= EXERCISE GOAL =
Could the data below be printed out exactly, with the pictures left out?

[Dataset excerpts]
○ ○ ○

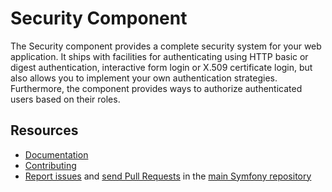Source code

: Security Component
==================

The Security component provides a complete security system for your web
application. It ships with facilities for authenticating using HTTP basic or
digest authentication, interactive form login or X.509 certificate login, but
also allows you to implement your own authentication strategies. Furthermore,
the component provides ways to authorize authenticated users based on their
roles.

Resources
---------

  * [Documentation](https://symfony.com/doc/current/components/security/index.html)
  * [Contributing](https://symfony.com/doc/current/contributing/index.html)
  * [Report issues](https://github.com/symfony/symfony/issues) and
    [send Pull Requests](https://github.com/symfony/symfony/pulls)
    in the [main Symfony repository](https://github.com/symfony/symfony)
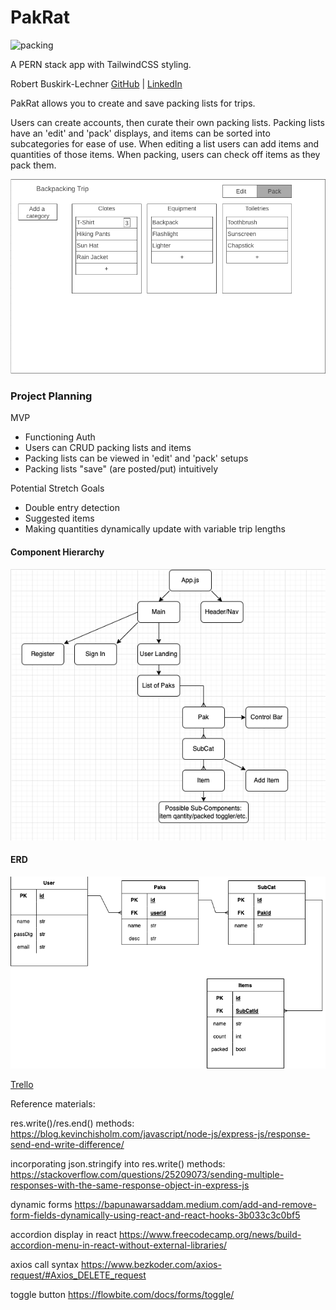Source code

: # PakRat

![packing](/assets/readme_images/packing.avif)

A PERN stack app with TailwindCSS styling.

Robert Buskirk-Lechner
[GitHub](https://github.com/robert-bl) | [LinkedIn](https://www.linkedin.com/in/robert-buskirk-lechner/)

PakRat allows you to create and save packing lists for trips.

Users can create accounts, then curate their own packing lists. Packing lists have an 'edit' and 'pack' displays, and items can be sorted into subcategories for ease of use. When editing a list users can add items and quantities of those items. When packing, users can check off items as they pack them.

![page](/assets/readme_images/packinglist.png)




### Project Planning

MVP
* Functioning Auth
* Users can CRUD packing lists and items
* Packing lists can be viewed in 'edit' and 'pack' setups
* Packing lists "save" (are posted/put) intuitively

Potential Stretch Goals
* Double entry detection
* Suggested items
* Making quantities dynamically update with variable trip lengths

#### Component Hierarchy
![Components](/assets/readme_images/componentheir.png)

#### ERD
![ERD](/assets/readme_images/ERD.png)


[Trello](https://trello.com/b/9eEmMGTF/pakrat)




Reference materials:

res.write()/res.end() methods:
https://blog.kevinchisholm.com/javascript/node-js/express-js/response-send-end-write-difference/

incorporating json.stringify into res.write() methods:
https://stackoverflow.com/questions/25209073/sending-multiple-responses-with-the-same-response-object-in-express-js

dynamic forms
https://bapunawarsaddam.medium.com/add-and-remove-form-fields-dynamically-using-react-and-react-hooks-3b033c3c0bf5

accordion display in react
https://www.freecodecamp.org/news/build-accordion-menu-in-react-without-external-libraries/

axios call syntax
https://www.bezkoder.com/axios-request/#Axios_DELETE_request

toggle button
https://flowbite.com/docs/forms/toggle/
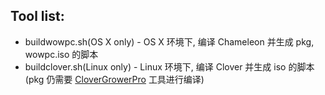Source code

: ## Tool list:
- buildwowpc.sh(OS X only) - OS X 环境下, 编译 Chameleon 并生成 pkg, wowpc.iso 的脚本
- buildclover.sh(Linux only) - Linux 环境下, 编译 Clover 并生成 iso 的脚本 (pkg 仍需要 [CloverGrowerPro](https://github.com/JrCs/CloverGrowerPro) 工具进行编译)
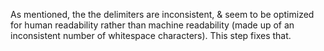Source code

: As mentioned, the the delimiters are inconsistent, & seem to be optimized for human readability rather than machine readability (made up of an inconsistent number of whitespace characters). This step fixes that.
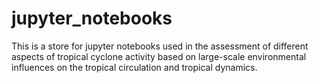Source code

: # jupyter_notebooks
This is a store for jupyter notebooks used in the assessment of different aspects of tropical cyclone activity based on large-scale environmental influences on the tropical circulation and tropical dynamics.
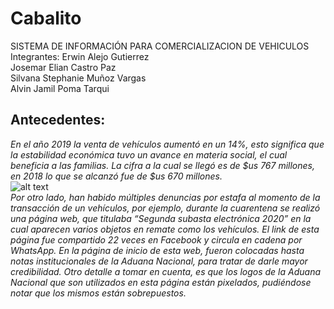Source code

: # Cabalito
SISTEMA DE INFORMACIÓN PARA COMERCIALIZACION DE VEHICULOS
Integrantes:
	Erwin Alejo Gutierrez<br>
	Josemar Elian Castro Paz<br>
	Silvana Stephanie Muñoz Vargas<br>
	Alvin Jamil Poma Tarqui<br>


## Antecedentes:

_En el año 2019 la venta de vehículos aumentó en un 14%, esto significa que la estabilidad económica tuvo un avance en materia social, el cual beneficia a las familias. La cifra a la cual se llegó es de $us 767 millones, en 2018 lo que se alcanzó fue de $us 670 millones._
<br>
![alt text](https://imgur.com/a/Z9cazRi)
<br>
_Por otro lado, han habido múltiples denuncias por estafa al momento de la transacción de un vehículos, por ejemplo, durante la cuarentena se realizó una página web, que titulaba “Segunda subasta electrónica 2020” en la cual aparecen varios objetos en remate como los vehículos. El link de esta página fue compartido 22 veces en Facebook y circula en cadena por WhatsApp. En la página de inicio de esta web, fueron colocadas hasta notas institucionales de la Aduana Nacional, para tratar de darle mayor credibilidad. Otro detalle a tomar en cuenta, es que los logos de la Aduana Nacional que son utilizados en esta página están pixelados, pudiéndose notar que los mismos están sobrepuestos._
<br>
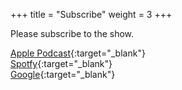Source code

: +++
title = "Subscribe"
weight = 3
+++

Please subscribe to the show.

[Apple Podcast](https://podcasts.apple.com/jp/podcast/rere-fm-%E3%82%B5%E3%83%96%E3%82%AB%E3%83%AB%E3%83%81%E3%83%A3%E3%83%BC%E3%81%AB-reply-%E3%81%97%E3%81%A6%E3%81%84%E3%81%8Fpodcast/id1496508819){:target="_blank"}   
[Spotfy](https://open.spotify.com/show/1kaU84VdYa7NUzEgj3eBC5?si=d-kt_a0SSXGTP12xJEBk8Q){:target="_blank"}  
[Google](https://podcasts.google.com/?feed=aHR0cDovL2ZlZWRzLnNvdW5kY2xvdWQuY29tL3VzZXJzL3NvdW5kY2xvdWQ6dXNlcnM6NzY1ODU0NTQyL3NvdW5kcy5yc3M){:target="_blank"}   

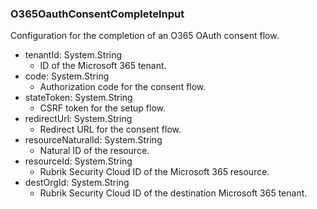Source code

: ### O365OauthConsentCompleteInput
Configuration for the completion of an O365 OAuth consent flow.

- tenantId: System.String
  - ID of the Microsoft 365 tenant.
- code: System.String
  - Authorization code for the consent flow.
- stateToken: System.String
  - CSRF token for the setup flow.
- redirectUrl: System.String
  - Redirect URL for the consent flow.
- resourceNaturalId: System.String
  - Natural ID of the resource.
- resourceId: System.String
  - Rubrik Security Cloud ID of the Microsoft 365 resource.
- destOrgId: System.String
  - Rubrik Security Cloud ID of the destination Microsoft 365 tenant.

○ ○ ○

= EXERCISE RESPONSE =
Source code

: Security Component
==================

The Security component provides a complete security system for your web
application. It ships with facilities for authenticating using HTTP basic or
digest authentication, interactive form login or X.509 certificate login, but
also allows you to implement your own authentication strategies. Furthermore,
the component provides ways to authorize authenticated users based on their
roles.

Resources
---------

  * [Documentation](https://symfony.com/doc/current/components/security/index.html)
  * [Contributing](https://symfony.com/doc/current/contributing/index.html)
  * [Report issues](https://github.com/symfony/symfony/issues) and
    [send Pull Requests](https://github.com/symfony/symfony/pulls)
    in the [main Symfony repository](https://github.com/symfony/symfony)
Source code

: # PakRat

![packing](/assets/readme_images/packing.avif)

A PERN stack app with TailwindCSS styling.

Robert Buskirk-Lechner
[GitHub](https://github.com/robert-bl) | [LinkedIn](https://www.linkedin.com/in/robert-buskirk-lechner/)

PakRat allows you to create and save packing lists for trips.

Users can create accounts, then curate their own packing lists. Packing lists have an 'edit' and 'pack' displays, and items can be sorted into subcategories for ease of use. When editing a list users can add items and quantities of those items. When packing, users can check off items as they pack them.

![page](/assets/readme_images/packinglist.png)




### Project Planning

MVP
* Functioning Auth
* Users can CRUD packing lists and items
* Packing lists can be viewed in 'edit' and 'pack' setups
* Packing lists "save" (are posted/put) intuitively

Potential Stretch Goals
* Double entry detection
* Suggested items
* Making quantities dynamically update with variable trip lengths

#### Component Hierarchy
![Components](/assets/readme_images/componentheir.png)

#### ERD
![ERD](/assets/readme_images/ERD.png)


[Trello](https://trello.com/b/9eEmMGTF/pakrat)




Reference materials:

res.write()/res.end() methods:
https://blog.kevinchisholm.com/javascript/node-js/express-js/response-send-end-write-difference/

incorporating json.stringify into res.write() methods:
https://stackoverflow.com/questions/25209073/sending-multiple-responses-with-the-same-response-object-in-express-js

dynamic forms
https://bapunawarsaddam.medium.com/add-and-remove-form-fields-dynamically-using-react-and-react-hooks-3b033c3c0bf5

accordion display in react
https://www.freecodecamp.org/news/build-accordion-menu-in-react-without-external-libraries/

axios call syntax
https://www.bezkoder.com/axios-request/#Axios_DELETE_request

toggle button
https://flowbite.com/docs/forms/toggle/
Source code

: ## Tool list:
- buildwowpc.sh(OS X only) - OS X 环境下, 编译 Chameleon 并生成 pkg, wowpc.iso 的脚本
- buildclover.sh(Linux only) - Linux 环境下, 编译 Clover 并生成 iso 的脚本 (pkg 仍需要 [CloverGrowerPro](https://github.com/JrCs/CloverGrowerPro) 工具进行编译)
Source code

: As mentioned, the the delimiters are inconsistent, & seem to be optimized for human readability rather than machine readability (made up of an inconsistent number of whitespace characters). This step fixes that.
Source code

: # jupyter_notebooks
This is a store for jupyter notebooks used in the assessment of different aspects of tropical cyclone activity based on large-scale environmental influences on the tropical circulation and tropical dynamics.
Source code

: # Cabalito
SISTEMA DE INFORMACIÓN PARA COMERCIALIZACION DE VEHICULOS
Integrantes:
	Erwin Alejo Gutierrez<br>
	Josemar Elian Castro Paz<br>
	Silvana Stephanie Muñoz Vargas<br>
	Alvin Jamil Poma Tarqui<br>


## Antecedentes:

_En el año 2019 la venta de vehículos aumentó en un 14%, esto significa que la estabilidad económica tuvo un avance en materia social, el cual beneficia a las familias. La cifra a la cual se llegó es de $us 767 millones, en 2018 lo que se alcanzó fue de $us 670 millones._
<br>
![alt text](https://imgur.com/a/Z9cazRi)
<br>
_Por otro lado, han habido múltiples denuncias por estafa al momento de la transacción de un vehículos, por ejemplo, durante la cuarentena se realizó una página web, que titulaba “Segunda subasta electrónica 2020” en la cual aparecen varios objetos en remate como los vehículos. El link de esta página fue compartido 22 veces en Facebook y circula en cadena por WhatsApp. En la página de inicio de esta web, fueron colocadas hasta notas institucionales de la Aduana Nacional, para tratar de darle mayor credibilidad. Otro detalle a tomar en cuenta, es que los logos de la Aduana Nacional que son utilizados en esta página están pixelados, pudiéndose notar que los mismos están sobrepuestos._
<br>
Source code

: +++
title = "Subscribe"
weight = 3
+++

Please subscribe to the show.

[Apple Podcast](https://podcasts.apple.com/jp/podcast/rere-fm-%E3%82%B5%E3%83%96%E3%82%AB%E3%83%AB%E3%83%81%E3%83%A3%E3%83%BC%E3%81%AB-reply-%E3%81%97%E3%81%A6%E3%81%84%E3%81%8Fpodcast/id1496508819){:target="_blank"}   
[Spotfy](https://open.spotify.com/show/1kaU84VdYa7NUzEgj3eBC5?si=d-kt_a0SSXGTP12xJEBk8Q){:target="_blank"}  
[Google](https://podcasts.google.com/?feed=aHR0cDovL2ZlZWRzLnNvdW5kY2xvdWQuY29tL3VzZXJzL3NvdW5kY2xvdWQ6dXNlcnM6NzY1ODU0NTQyL3NvdW5kcy5yc3M){:target="_blank"}   

Source code

: ### O365OauthConsentCompleteInput
Configuration for the completion of an O365 OAuth consent flow.

- tenantId: System.String
  - ID of the Microsoft 365 tenant.
- code: System.String
  - Authorization code for the consent flow.
- stateToken: System.String
  - CSRF token for the setup flow.
- redirectUrl: System.String
  - Redirect URL for the consent flow.
- resourceNaturalId: System.String
  - Natural ID of the resource.
- resourceId: System.String
  - Rubrik Security Cloud ID of the Microsoft 365 resource.
- destOrgId: System.String
  - Rubrik Security Cloud ID of the destination Microsoft 365 tenant.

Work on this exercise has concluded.